Exercise details - If a line in the entries contains the word "Tests", list it.

Items listed in a dataset
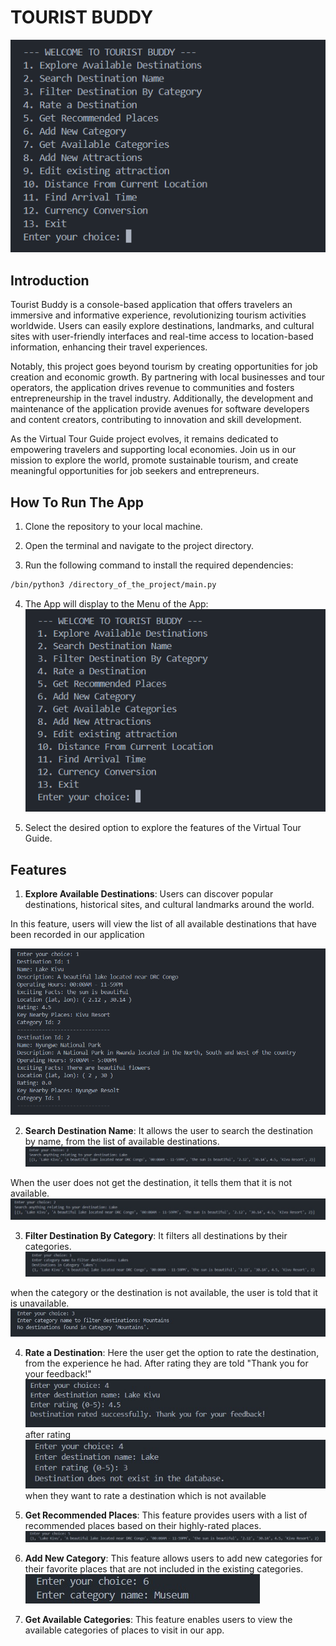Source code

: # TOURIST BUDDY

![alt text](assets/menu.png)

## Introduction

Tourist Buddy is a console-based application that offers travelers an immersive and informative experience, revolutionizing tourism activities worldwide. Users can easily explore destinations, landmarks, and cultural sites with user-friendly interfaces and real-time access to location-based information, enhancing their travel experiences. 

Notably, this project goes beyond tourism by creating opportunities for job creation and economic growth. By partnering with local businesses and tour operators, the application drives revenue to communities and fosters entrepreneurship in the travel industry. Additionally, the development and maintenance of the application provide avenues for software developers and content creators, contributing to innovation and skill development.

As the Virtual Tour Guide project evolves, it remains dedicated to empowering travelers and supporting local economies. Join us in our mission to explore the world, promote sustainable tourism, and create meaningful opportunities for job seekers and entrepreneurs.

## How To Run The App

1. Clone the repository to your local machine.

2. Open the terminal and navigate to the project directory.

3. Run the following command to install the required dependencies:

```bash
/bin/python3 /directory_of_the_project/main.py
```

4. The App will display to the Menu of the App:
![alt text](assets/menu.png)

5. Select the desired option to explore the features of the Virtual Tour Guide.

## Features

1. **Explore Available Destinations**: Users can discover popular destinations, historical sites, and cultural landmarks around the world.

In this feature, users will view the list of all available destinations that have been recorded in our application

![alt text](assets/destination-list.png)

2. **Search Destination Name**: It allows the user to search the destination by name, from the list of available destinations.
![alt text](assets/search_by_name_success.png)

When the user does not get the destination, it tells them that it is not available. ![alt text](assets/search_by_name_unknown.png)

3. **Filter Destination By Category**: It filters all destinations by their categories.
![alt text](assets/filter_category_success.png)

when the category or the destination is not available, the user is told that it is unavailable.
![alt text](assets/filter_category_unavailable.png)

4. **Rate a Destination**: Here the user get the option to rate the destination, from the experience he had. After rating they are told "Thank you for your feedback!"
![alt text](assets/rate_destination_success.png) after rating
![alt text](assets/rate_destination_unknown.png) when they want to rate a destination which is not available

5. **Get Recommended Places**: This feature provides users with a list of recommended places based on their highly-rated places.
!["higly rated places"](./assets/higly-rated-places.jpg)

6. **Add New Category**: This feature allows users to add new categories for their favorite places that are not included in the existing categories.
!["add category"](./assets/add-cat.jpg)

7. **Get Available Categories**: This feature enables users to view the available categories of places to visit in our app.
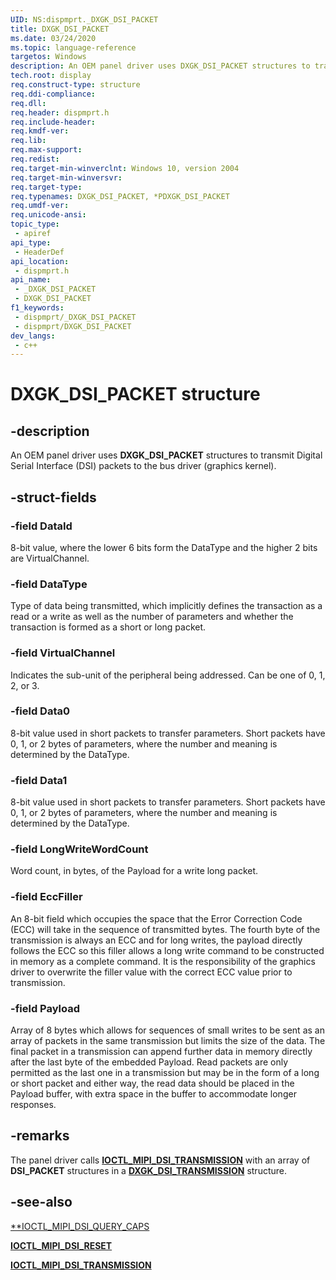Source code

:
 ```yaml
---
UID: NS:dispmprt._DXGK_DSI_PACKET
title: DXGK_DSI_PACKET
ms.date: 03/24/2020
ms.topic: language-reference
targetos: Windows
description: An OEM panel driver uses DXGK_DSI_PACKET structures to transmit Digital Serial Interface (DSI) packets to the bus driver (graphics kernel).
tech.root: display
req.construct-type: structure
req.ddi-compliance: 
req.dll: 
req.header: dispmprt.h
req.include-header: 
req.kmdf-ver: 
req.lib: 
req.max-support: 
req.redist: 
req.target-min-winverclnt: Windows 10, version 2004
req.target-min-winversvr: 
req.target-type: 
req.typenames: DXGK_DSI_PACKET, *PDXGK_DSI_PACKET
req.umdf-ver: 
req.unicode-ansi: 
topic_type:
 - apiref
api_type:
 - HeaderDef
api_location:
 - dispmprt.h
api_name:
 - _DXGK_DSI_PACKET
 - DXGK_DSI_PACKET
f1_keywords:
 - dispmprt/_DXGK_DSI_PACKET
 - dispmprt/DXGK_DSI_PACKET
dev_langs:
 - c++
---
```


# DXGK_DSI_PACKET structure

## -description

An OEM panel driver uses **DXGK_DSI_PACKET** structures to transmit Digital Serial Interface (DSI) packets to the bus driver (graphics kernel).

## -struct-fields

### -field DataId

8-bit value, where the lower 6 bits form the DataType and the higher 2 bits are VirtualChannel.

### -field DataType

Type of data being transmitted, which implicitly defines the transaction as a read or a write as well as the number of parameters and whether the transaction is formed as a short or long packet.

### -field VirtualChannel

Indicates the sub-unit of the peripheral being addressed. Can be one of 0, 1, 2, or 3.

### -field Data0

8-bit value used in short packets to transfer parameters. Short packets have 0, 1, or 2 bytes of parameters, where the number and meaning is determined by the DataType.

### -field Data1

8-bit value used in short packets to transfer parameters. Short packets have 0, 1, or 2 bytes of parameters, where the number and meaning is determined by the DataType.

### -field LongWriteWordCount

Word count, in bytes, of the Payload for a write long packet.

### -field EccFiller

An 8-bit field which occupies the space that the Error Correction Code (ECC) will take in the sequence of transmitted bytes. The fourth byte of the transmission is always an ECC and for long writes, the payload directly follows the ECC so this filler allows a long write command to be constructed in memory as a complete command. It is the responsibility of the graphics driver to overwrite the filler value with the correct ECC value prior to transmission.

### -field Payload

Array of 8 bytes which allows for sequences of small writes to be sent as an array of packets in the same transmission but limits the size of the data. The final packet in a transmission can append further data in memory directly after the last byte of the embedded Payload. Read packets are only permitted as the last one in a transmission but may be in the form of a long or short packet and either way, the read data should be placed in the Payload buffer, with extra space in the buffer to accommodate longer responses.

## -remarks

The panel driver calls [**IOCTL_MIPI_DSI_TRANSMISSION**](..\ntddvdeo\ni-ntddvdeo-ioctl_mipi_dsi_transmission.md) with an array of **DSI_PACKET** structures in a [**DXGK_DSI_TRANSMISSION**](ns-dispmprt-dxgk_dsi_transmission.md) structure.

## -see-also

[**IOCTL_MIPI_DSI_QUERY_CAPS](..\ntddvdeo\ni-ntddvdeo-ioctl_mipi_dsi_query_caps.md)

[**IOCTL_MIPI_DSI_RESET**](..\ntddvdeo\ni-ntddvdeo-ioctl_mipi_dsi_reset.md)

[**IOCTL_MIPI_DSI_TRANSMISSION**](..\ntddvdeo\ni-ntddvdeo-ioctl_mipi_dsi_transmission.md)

---

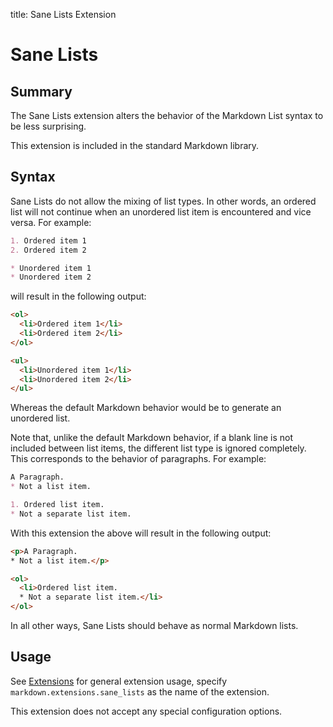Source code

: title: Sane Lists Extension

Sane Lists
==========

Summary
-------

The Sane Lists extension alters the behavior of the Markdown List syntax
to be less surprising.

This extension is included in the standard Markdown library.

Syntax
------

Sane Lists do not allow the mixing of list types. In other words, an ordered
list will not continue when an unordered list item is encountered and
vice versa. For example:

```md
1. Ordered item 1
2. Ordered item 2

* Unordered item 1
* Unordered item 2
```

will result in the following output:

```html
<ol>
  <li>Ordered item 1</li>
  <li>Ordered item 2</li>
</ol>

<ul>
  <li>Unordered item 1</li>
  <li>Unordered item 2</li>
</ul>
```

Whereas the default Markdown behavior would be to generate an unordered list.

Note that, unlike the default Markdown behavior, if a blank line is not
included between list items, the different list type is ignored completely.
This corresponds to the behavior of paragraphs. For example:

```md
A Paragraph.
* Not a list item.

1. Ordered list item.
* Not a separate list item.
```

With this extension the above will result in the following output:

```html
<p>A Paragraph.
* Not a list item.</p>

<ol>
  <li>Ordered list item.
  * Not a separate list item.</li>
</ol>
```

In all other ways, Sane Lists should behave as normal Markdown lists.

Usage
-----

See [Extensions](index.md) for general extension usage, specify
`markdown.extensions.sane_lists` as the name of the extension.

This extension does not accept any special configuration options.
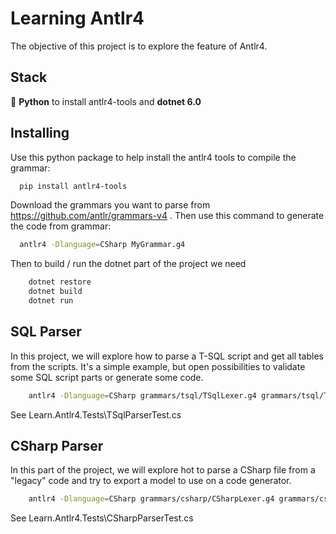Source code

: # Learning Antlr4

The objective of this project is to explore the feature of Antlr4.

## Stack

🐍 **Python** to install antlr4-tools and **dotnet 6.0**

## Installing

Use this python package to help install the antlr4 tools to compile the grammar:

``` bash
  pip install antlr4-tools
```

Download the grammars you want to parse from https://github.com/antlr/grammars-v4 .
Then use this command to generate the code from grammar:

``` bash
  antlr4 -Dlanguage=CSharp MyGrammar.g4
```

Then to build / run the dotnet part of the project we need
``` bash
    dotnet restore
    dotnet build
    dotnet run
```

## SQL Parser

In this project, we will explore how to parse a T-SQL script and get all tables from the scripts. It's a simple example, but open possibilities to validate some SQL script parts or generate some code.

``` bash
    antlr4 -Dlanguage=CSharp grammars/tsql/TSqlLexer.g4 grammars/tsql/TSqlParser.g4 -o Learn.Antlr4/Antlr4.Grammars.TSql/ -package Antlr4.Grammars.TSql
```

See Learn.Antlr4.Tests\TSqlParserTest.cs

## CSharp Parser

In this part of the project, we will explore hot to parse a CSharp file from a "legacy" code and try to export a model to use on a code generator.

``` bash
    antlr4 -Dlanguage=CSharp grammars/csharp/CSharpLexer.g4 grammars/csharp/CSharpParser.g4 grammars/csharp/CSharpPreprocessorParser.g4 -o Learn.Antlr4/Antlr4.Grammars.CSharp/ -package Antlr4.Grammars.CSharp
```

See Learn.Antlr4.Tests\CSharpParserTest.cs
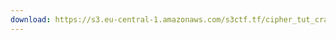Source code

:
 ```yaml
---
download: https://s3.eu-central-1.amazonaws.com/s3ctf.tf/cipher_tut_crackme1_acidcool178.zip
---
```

...

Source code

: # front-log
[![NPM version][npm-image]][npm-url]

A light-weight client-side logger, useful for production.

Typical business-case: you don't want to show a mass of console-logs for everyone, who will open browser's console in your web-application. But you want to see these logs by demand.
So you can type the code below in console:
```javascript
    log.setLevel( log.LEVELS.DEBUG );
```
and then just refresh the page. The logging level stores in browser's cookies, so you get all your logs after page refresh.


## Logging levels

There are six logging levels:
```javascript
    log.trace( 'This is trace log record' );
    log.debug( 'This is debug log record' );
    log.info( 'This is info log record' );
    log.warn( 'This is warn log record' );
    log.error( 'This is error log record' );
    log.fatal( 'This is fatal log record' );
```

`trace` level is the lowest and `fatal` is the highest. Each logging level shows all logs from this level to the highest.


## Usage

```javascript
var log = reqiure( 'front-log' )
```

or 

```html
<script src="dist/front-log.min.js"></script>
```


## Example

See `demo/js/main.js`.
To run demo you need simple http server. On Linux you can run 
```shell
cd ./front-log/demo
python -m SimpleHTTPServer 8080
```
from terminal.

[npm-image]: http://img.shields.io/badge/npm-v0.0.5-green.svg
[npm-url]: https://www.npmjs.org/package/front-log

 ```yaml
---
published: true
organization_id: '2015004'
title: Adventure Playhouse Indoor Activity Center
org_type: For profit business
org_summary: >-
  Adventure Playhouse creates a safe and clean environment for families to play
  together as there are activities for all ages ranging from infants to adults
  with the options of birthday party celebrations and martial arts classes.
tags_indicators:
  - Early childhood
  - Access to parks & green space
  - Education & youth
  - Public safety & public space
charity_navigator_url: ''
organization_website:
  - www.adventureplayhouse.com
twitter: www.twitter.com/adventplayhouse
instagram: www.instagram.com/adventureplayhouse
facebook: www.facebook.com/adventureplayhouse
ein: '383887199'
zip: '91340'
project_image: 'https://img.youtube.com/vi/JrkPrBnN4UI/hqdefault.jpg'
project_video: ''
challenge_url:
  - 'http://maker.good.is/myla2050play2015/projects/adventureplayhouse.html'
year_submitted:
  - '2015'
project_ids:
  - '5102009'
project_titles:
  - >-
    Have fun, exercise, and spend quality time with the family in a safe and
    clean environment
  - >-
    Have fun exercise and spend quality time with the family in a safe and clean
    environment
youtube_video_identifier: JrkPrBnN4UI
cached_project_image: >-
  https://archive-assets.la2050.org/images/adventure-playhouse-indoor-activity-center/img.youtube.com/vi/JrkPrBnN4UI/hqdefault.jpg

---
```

Written reply -
See Learn.Antlr4.Tests\TSqlParserTest.cs
See Learn.Antlr4.Tests\CSharpParserTest.cs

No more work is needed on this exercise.